Question: For the matrices in Exercises 15-17, list the eigenvalues, repeated according to their multiplicities.

15. \(\left[ {\begin{array}{*{20}{c}}4&- 7&0&2\\0&3&- 4&6\\0&0&3&{ - 8}\\0&0&0&1\end{array}} \right]\)

Short answer

The eigen values of the matrix are 4, 3, 3, and 1.

Step-by-step solution

Definition of the characteristic polynomial

The eigenvalue of a \(n \times n\) matrix \(A\) is a scalar \(\lambda \) such that if \(\lambda \) satisfies the characteristic equation \(\det \left( {A - \lambda I} \right) = 0\).

When\(A\)is an\(n \times n\)matrix,\(\det \left( {A - \lambda I} \right)\)is thecharacteristic polynomial of\(A\),which is the polynomial of degree\(n\).

In particular, the multiplicity of an eigenvalue \(\lambda \) represents its multiplication as a root of the characteristic equation.

Determine the eigenvalues repeated according to their multiplicities

The product of the diagonal entries of \(A\) becomes the determinant of a triangular matrix \(A\).

Use the above fact to obtain the eigenvalue of the matrix, as shown below.

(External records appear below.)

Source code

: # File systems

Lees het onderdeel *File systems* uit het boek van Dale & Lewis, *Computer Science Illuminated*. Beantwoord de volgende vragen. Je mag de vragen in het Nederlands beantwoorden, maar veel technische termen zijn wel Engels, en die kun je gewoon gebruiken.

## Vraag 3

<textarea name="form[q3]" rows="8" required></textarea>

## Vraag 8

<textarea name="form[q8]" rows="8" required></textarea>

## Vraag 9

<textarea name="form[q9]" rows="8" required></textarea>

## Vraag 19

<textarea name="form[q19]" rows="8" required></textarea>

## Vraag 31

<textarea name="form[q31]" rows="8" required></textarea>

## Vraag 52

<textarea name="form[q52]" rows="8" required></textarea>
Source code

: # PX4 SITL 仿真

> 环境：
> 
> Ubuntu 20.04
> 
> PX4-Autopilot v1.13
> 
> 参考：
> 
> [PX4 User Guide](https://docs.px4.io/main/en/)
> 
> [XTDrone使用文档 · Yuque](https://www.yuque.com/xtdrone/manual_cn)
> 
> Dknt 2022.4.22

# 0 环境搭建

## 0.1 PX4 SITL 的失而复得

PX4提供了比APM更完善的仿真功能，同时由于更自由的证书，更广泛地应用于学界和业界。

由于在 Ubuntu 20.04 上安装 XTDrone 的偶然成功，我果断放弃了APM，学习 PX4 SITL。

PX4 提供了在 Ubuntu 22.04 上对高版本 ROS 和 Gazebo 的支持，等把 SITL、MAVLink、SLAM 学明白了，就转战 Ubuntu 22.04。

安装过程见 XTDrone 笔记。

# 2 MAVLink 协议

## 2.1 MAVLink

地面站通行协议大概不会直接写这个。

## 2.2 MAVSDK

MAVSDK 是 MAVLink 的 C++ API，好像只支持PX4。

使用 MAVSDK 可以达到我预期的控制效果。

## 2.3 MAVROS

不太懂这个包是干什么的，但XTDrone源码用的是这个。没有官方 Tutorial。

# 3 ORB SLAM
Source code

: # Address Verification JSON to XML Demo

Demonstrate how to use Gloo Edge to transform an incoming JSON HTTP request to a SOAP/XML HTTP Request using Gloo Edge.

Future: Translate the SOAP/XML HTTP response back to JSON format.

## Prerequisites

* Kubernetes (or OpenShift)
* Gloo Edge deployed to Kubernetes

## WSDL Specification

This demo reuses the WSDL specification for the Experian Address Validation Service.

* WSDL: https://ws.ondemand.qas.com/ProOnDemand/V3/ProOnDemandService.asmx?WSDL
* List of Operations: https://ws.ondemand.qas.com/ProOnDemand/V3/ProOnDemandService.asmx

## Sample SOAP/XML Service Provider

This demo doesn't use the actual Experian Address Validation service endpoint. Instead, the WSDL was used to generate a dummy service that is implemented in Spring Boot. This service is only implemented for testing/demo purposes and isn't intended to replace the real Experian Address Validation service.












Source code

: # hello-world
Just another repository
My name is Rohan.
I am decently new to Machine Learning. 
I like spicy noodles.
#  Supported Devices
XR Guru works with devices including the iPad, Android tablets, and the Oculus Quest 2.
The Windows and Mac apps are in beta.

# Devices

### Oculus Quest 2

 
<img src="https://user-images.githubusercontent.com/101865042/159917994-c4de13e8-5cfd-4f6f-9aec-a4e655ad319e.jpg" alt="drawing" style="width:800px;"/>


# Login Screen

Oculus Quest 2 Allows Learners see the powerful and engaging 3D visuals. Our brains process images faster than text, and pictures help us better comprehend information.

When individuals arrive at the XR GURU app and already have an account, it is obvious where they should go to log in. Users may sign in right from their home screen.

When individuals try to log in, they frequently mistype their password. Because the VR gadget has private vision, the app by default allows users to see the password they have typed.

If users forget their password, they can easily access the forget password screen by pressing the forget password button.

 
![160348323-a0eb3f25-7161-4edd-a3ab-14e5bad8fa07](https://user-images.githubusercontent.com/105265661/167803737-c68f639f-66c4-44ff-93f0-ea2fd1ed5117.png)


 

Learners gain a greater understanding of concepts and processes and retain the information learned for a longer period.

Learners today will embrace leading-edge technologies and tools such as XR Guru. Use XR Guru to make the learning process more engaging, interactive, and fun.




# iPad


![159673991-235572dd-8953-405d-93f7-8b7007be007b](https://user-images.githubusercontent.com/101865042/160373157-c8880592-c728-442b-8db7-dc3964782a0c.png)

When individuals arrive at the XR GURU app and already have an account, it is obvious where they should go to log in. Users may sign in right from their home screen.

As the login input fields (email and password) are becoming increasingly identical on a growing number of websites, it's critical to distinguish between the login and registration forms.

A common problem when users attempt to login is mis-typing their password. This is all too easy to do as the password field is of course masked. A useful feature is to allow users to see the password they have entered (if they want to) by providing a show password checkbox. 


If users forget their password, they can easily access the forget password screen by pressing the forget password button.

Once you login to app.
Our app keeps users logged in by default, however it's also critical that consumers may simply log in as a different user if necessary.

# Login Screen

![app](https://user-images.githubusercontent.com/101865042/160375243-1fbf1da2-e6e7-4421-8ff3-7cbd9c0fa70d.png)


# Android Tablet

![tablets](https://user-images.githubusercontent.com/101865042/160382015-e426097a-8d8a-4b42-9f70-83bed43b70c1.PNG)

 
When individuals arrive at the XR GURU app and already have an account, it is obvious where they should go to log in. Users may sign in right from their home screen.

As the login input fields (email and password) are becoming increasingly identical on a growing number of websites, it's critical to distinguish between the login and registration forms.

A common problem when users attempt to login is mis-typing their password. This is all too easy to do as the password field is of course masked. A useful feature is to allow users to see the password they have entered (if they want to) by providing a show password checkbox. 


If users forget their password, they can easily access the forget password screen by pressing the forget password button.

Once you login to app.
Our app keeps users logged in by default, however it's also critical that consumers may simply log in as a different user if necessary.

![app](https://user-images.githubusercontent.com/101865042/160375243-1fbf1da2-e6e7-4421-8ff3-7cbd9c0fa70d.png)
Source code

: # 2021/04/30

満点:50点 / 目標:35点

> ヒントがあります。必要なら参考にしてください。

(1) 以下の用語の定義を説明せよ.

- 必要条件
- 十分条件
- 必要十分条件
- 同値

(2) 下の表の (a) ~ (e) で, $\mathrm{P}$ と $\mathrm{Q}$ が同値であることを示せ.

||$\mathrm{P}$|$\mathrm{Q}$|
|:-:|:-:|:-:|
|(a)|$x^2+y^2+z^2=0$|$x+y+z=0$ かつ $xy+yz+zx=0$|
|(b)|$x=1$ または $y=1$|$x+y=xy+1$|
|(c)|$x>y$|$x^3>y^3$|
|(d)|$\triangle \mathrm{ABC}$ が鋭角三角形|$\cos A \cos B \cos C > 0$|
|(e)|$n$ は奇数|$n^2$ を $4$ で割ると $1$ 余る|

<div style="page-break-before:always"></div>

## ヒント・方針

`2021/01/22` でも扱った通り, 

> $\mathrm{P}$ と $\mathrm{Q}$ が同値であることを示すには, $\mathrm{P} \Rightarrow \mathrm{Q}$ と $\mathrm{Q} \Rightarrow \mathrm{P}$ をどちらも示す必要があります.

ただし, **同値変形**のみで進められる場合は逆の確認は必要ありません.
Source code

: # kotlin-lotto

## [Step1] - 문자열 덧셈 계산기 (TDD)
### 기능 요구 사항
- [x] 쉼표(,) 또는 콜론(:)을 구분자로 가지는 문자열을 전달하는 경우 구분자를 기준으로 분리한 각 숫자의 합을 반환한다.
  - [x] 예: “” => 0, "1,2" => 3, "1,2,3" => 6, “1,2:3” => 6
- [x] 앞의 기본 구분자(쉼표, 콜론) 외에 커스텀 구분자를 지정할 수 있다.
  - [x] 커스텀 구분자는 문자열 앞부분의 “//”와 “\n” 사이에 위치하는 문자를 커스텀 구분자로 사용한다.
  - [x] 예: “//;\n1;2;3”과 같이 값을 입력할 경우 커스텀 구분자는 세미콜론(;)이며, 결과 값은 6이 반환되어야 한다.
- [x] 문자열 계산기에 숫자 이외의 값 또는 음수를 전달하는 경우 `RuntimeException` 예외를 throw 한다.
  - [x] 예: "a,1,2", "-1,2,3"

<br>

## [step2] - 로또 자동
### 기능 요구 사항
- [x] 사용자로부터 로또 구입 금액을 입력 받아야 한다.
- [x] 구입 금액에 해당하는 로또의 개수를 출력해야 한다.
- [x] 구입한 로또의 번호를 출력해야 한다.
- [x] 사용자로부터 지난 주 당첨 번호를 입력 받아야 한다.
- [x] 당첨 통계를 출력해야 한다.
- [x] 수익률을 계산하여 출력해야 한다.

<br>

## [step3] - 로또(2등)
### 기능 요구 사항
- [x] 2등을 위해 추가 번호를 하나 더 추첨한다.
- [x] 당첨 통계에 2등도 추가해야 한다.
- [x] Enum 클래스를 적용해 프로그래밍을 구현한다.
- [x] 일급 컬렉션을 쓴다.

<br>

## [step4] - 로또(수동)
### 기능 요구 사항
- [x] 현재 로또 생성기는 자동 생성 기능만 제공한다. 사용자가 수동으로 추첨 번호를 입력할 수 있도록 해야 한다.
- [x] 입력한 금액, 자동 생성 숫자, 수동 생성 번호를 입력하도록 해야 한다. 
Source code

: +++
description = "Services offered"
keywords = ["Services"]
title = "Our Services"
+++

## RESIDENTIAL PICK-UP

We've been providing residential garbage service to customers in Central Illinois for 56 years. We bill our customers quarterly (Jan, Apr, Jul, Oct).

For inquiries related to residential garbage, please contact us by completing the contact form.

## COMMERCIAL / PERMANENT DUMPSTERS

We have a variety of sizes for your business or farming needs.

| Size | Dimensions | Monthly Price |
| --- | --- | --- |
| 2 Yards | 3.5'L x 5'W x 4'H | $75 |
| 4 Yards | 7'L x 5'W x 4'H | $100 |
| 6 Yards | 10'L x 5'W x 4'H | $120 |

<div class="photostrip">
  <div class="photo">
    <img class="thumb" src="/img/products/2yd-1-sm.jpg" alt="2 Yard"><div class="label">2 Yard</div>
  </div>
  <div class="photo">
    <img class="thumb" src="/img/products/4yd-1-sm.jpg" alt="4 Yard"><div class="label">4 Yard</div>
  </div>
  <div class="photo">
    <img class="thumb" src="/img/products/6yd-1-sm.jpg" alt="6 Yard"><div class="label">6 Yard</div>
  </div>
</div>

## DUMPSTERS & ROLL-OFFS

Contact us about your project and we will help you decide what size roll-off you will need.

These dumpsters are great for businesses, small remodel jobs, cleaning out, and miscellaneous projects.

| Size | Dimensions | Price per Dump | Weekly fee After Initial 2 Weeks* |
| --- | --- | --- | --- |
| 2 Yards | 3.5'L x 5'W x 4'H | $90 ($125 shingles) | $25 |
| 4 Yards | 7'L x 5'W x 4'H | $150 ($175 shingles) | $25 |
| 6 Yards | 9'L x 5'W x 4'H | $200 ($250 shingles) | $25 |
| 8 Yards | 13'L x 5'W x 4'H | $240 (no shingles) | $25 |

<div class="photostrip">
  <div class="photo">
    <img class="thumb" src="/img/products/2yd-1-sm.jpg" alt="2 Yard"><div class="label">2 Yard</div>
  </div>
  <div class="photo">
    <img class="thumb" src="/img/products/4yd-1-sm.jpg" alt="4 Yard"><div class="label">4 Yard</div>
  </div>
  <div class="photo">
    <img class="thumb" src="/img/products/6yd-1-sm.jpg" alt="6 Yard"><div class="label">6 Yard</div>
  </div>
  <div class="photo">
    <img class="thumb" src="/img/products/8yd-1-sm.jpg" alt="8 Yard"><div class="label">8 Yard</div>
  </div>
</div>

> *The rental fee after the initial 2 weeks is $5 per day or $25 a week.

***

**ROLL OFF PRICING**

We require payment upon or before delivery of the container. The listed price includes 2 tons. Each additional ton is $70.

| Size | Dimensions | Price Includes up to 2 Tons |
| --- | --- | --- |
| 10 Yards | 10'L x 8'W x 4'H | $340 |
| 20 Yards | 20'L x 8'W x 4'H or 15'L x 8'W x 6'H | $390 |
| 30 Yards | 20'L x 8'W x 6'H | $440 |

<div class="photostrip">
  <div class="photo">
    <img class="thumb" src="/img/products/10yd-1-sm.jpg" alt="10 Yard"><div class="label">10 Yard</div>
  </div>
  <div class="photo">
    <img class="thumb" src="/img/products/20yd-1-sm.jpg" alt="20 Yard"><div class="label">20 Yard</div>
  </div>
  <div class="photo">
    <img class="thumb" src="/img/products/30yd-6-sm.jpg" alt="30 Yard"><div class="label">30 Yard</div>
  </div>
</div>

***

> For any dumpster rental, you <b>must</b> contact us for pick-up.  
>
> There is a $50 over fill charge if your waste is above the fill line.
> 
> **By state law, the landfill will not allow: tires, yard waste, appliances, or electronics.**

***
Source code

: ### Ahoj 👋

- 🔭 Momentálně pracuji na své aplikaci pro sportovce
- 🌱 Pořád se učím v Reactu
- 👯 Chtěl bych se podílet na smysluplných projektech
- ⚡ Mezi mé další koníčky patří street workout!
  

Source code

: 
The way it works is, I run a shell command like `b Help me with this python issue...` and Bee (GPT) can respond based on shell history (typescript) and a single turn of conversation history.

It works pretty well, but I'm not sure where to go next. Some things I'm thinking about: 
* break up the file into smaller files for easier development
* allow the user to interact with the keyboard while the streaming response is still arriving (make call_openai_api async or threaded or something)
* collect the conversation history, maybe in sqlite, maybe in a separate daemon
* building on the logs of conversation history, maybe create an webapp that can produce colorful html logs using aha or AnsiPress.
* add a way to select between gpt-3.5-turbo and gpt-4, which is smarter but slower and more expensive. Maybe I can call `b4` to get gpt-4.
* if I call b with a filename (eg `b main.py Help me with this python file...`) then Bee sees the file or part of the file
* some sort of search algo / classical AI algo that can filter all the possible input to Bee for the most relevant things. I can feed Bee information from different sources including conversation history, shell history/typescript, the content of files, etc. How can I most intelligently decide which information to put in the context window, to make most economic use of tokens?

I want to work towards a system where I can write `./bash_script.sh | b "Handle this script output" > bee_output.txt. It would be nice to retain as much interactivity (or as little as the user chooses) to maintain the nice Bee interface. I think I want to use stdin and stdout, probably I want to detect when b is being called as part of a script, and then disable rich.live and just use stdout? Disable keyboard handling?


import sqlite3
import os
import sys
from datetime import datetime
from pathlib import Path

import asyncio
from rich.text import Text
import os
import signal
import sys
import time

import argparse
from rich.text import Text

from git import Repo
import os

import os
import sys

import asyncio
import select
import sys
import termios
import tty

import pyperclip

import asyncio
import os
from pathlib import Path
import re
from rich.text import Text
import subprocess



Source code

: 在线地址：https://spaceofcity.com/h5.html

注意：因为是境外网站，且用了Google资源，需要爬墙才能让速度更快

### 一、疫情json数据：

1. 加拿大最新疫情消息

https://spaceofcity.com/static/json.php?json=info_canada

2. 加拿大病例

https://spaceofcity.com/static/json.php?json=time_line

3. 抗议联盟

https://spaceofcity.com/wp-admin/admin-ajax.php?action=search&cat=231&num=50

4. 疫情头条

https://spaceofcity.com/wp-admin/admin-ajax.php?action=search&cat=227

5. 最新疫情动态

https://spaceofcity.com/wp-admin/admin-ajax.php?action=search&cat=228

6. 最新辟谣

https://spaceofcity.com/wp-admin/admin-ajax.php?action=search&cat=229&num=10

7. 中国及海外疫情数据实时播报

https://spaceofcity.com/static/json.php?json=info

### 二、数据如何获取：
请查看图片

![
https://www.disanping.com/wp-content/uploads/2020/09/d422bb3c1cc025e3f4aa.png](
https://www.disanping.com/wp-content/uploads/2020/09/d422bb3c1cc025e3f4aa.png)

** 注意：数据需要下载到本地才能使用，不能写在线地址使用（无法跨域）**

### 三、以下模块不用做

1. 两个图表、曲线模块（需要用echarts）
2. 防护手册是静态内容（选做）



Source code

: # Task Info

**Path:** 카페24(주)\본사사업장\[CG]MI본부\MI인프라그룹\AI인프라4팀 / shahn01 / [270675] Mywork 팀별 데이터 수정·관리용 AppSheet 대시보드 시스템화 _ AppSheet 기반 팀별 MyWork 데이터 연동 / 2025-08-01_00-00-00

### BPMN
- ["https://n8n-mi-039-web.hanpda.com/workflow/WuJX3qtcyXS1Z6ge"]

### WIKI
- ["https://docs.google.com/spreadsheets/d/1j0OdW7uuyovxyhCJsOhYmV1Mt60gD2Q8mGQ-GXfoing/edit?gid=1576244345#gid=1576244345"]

\[\begin{array}{c}\det \left( {A - \lambda I} \right) = \det \left[ {\begin{array}{*{20}{c}}{4 - \lambda }&{ - 7}&0&2\\0&{3 - \lambda }&{ - 4}&6\\0&0&{3 - \lambda }&{ - 8}\\0&0&0&{1 - \lambda }\end{array}} \right]\\ = \left( {4 - \lambda } \right){\left( {3 - \lambda } \right)^2}\left( {1 - \lambda } \right)\end{array}\]

Thus, the eigenvalues of the matrix are \(4\left( {multiplicity\,\,1} \right),\) \(3\left( {multiplicity\,\,2} \right),\) and \(1\left( {multiplicity\,\,1} \right)\).

Thus, the eigenvalues of the matrix are 4, 3, 3, and 1.